Поэтому мы должны придерживаться эмпирического характера, чтобы иметь возможность постичь интеллигибельный, так сказать, кратким концом; ибо он сразу же непознаваем.
В примере о лжеце (Кк. 431) сказано:
Через свой эмпирический характер человек идет к его истокам, которые он ищет в плохом воспитании, дурной компании, отчасти и в злобности натуры, нечувствительной к стыду, а отчасти из-за неосторожности и неосмотрительности.

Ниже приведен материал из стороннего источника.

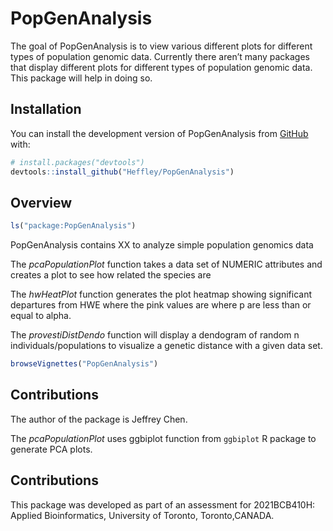 
<!-- README.md is generated from README.Rmd. Please edit that file -->

# PopGenAnalysis

<!-- badges: start -->
<!-- badges: end -->

The goal of PopGenAnalysis is to view various different plots for
different types of population genomic data. Currently there aren’t many
packages that display different plots for different types of population
genomic data. This package will help in doing so.

## Installation

You can install the development version of PopGenAnalysis from
[GitHub](https://github.com/) with:

``` r
# install.packages("devtools")
devtools::install_github("Heffley/PopGenAnalysis")
```

## Overview

``` r
ls("package:PopGenAnalysis")
```

PopGenAnalysis contains XX to analyze simple population genomics data

The *pcaPopulationPlot* function takes a data set of NUMERIC attributes
and creates a plot to see how related the species are

The *hwHeatPlot* function generates the plot heatmap showing significant
departures from HWE where the pink values are where p are less than or
equal to alpha.

The *provestiDistDendo* function will display a dendogram of random n
individuals/populations to visualize a genetic distance with a given
data set.

``` r
browseVignettes("PopGenAnalysis")
```

## Contributions

The author of the package is Jeffrey Chen.

The *pcaPopulationPlot* uses ggbiplot function from `ggbiplot` R package
to generate PCA plots.

## Contributions

This package was developed as part of an assessment for 2021BCB410H:
Applied Bioinformatics, University of Toronto, Toronto,CANADA.
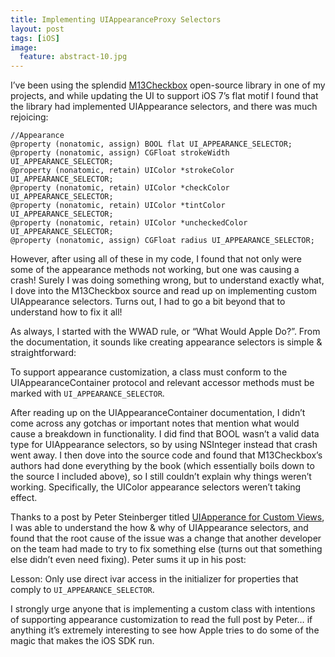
 ```yaml
---
title: Implementing UIAppearanceProxy Selectors
layout: post
tags: [iOS]
image:
  feature: abstract-10.jpg
---
```


I’ve been using the splendid [M13Checkbox](https://github.com/Marxon13/M13Checkbox) open-source library in one of my projects, and while updating the UI to support iOS 7’s flat motif I found that the library had implemented UIAppearance selectors, and there was much rejoicing:

```objc
//Appearance
@property (nonatomic, assign) BOOL flat UI_APPEARANCE_SELECTOR;
@property (nonatomic, assign) CGFloat strokeWidth UI_APPEARANCE_SELECTOR;
@property (nonatomic, retain) UIColor *strokeColor UI_APPEARANCE_SELECTOR;
@property (nonatomic, retain) UIColor *checkColor UI_APPEARANCE_SELECTOR;
@property (nonatomic, retain) UIColor *tintColor UI_APPEARANCE_SELECTOR;
@property (nonatomic, retain) UIColor *uncheckedColor UI_APPEARANCE_SELECTOR;
@property (nonatomic, assign) CGFloat radius UI_APPEARANCE_SELECTOR;
```

However, after using all of these in my code, I found that not only were some of the appearance methods not working, but one was causing a crash! Surely I was doing something wrong, but to understand exactly what, I dove into the M13Checkbox source and read up on implementing custom UIAppearance selectors. Turns out, I had to go a bit beyond that to understand how to fix it all!

As always, I started with the WWAD rule, or “What Would Apple Do?”. From the documentation, it sounds like creating appearance selectors is simple & straightforward:

To support appearance customization, a class must conform to the UIAppearanceContainer protocol and relevant accessor methods must be marked with `UI_APPEARANCE_SELECTOR`.

After reading up on the UIAppearanceContainer documentation, I didn’t come across any gotchas or important notes that mention what would cause a breakdown in functionality. I did find that BOOL wasn’t a valid data type for UIAppearance selectors, so by using NSInteger instead that crash went away. I then dove into the source code and found that M13Checkbox’s authors had done everything by the book (which essentially boils down to the source I included above), so I still couldn’t explain why things weren’t working. Specifically, the UIColor appearance selectors weren’t taking effect.

Thanks to a post by Peter Steinberger titled [UIApperance for Custom Views](http://petersteinberger.com/blog/2013/uiappearance-for-custom-views/), I was able to understand the how & why of UIAppearance selectors, and found that the root cause of the issue was a change that another developer on the team had made to try to fix something else (turns out that something else didn’t even need fixing). Peter sums it up in his post:

Lesson: Only use direct ivar access in the initializer for properties that comply to `UI_APPEARANCE_SELECTOR`.

I strongly urge anyone that is implementing a custom class with intentions of supporting appearance customization to read the full post by Peter… if anything it’s extremely interesting to see how Apple tries to do some of the magic that makes the iOS SDK run.
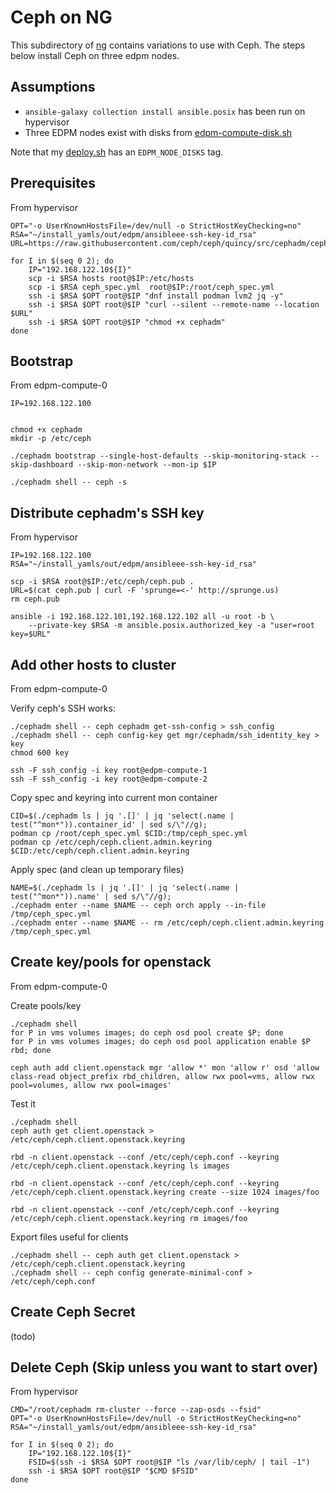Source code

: # Ceph on NG

This subdirectory of [ng](../ng) contains variations to use with Ceph.
The steps below install Ceph on three edpm nodes.

## Assumptions

- `ansible-galaxy collection install ansible.posix` has been run on hypervisor
- Three EDPM nodes exist with disks from [edpm-compute-disk.sh](edpm-compute-disk.sh)

Note that my [deploy.sh](../deploy.sh) has an `EDPM_NODE_DISKS` tag.

## Prerequisites

From hypervisor
```
OPT="-o UserKnownHostsFile=/dev/null -o StrictHostKeyChecking=no"
RSA="~/install_yamls/out/edpm/ansibleee-ssh-key-id_rsa"
URL=https://raw.githubusercontent.com/ceph/ceph/quincy/src/cephadm/cephadm

for I in $(seq 0 2); do
    IP="192.168.122.10${I}"
    scp -i $RSA hosts root@$IP:/etc/hosts
    scp -i $RSA ceph_spec.yml  root@$IP:/root/ceph_spec.yml
    ssh -i $RSA $OPT root@$IP "dnf install podman lvm2 jq -y"
    ssh -i $RSA $OPT root@$IP "curl --silent --remote-name --location $URL"
    ssh -i $RSA $OPT root@$IP "chmod +x cephadm"
done

```

## Bootstrap 

From edpm-compute-0
```
IP=192.168.122.100


chmod +x cephadm
mkdir -p /etc/ceph

./cephadm bootstrap --single-host-defaults --skip-monitoring-stack --skip-dashboard --skip-mon-network --mon-ip $IP

./cephadm shell -- ceph -s
```

## Distribute cephadm's SSH key

From hypervisor
```
IP=192.168.122.100
RSA="~/install_yamls/out/edpm/ansibleee-ssh-key-id_rsa"

scp -i $RSA root@$IP:/etc/ceph/ceph.pub .
URL=$(cat ceph.pub | curl -F 'sprunge=<-' http://sprunge.us)
rm ceph.pub

ansible -i 192.168.122.101,192.168.122.102 all -u root -b \
    --private-key $RSA -m ansible.posix.authorized_key -a "user=root key=$URL"
```

## Add other hosts to cluster

From edpm-compute-0

Verify ceph's SSH works:
```
./cephadm shell -- ceph cephadm get-ssh-config > ssh_config
./cephadm shell -- ceph config-key get mgr/cephadm/ssh_identity_key > key
chmod 600 key

ssh -F ssh_config -i key root@edpm-compute-1
ssh -F ssh_config -i key root@edpm-compute-2
```

Copy spec and keyring into current mon container
```
CID=$(./cephadm ls | jq '.[]' | jq 'select(.name | test("^mon*")).container_id' | sed s/\"//g);
podman cp /root/ceph_spec.yml $CID:/tmp/ceph_spec.yml
podman cp /etc/ceph/ceph.client.admin.keyring $CID:/etc/ceph/ceph.client.admin.keyring
```

Apply spec (and clean up temporary files)
```
NAME=$(./cephadm ls | jq '.[]' | jq 'select(.name | test("^mon*")).name' | sed s/\"//g);
./cephadm enter --name $NAME -- ceph orch apply --in-file /tmp/ceph_spec.yml
./cephadm enter --name $NAME -- rm /etc/ceph/ceph.client.admin.keyring /tmp/ceph_spec.yml
```

## Create key/pools for openstack

From edpm-compute-0

Create pools/key
```
./cephadm shell
for P in vms volumes images; do ceph osd pool create $P; done
for P in vms volumes images; do ceph osd pool application enable $P rbd; done

ceph auth add client.openstack mgr 'allow *' mon 'allow r' osd 'allow class-read object_prefix rbd_children, allow rwx pool=vms, allow rwx pool=volumes, allow rwx pool=images'
```

Test it
```
./cephadm shell 
ceph auth get client.openstack > /etc/ceph/ceph.client.openstack.keyring

rbd -n client.openstack --conf /etc/ceph/ceph.conf --keyring /etc/ceph/ceph.client.openstack.keyring ls images

rbd -n client.openstack --conf /etc/ceph/ceph.conf --keyring /etc/ceph/ceph.client.openstack.keyring create --size 1024 images/foo

rbd -n client.openstack --conf /etc/ceph/ceph.conf --keyring /etc/ceph/ceph.client.openstack.keyring rm images/foo
```

Export files useful for clients
```
./cephadm shell -- ceph auth get client.openstack > /etc/ceph/ceph.client.openstack.keyring
./cephadm shell -- ceph config generate-minimal-conf > /etc/ceph/ceph.conf
```

## Create Ceph Secret

(todo)

## Delete Ceph (Skip unless you want to start over)
From hypervisor
```
CMD="/root/cephadm rm-cluster --force --zap-osds --fsid"
OPT="-o UserKnownHostsFile=/dev/null -o StrictHostKeyChecking=no"
RSA="~/install_yamls/out/edpm/ansibleee-ssh-key-id_rsa"

for I in $(seq 0 2); do
    IP="192.168.122.10${I}"
    FSID=$(ssh -i $RSA $OPT root@$IP "ls /var/lib/ceph/ | tail -1")
    ssh -i $RSA $OPT root@$IP "$CMD $FSID"
done
```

И из других отрывков видно, что эмпирический характер – это восприимчивость данной чувственности.
Теперь, согласно вышесказанному, следует думать, что интеллигибельный характер является субстратом этих качеств, свойств характера, короче говоря, всегда одинаковой конституцией сердца; ибо эмпирический характер есть лишь видимость интеллигибельного, а последний – лишь трансцендентальная причина последнего; следовательно, даже если интеллигибельный не распознается непосредственно в своей сущности, между ними не может быть абсолютного различия.
Тем не менее, Кант помещает умопостигаемый характер в голову человека.
Таким образом, способность познания является трансцендентальным основанием моральных качеств человека, определенного характера его воли, способности желания.
Против этого я должен решительно протестовать; не только с точки зрения моей философии, но и во имя Шопенгауэра, который блестяще показал, что интеллект и самосознание не обязательно принадлежат сущности вещи в себе и что они, следовательно, никогда не могут быть трансцендентальным основанием видимости.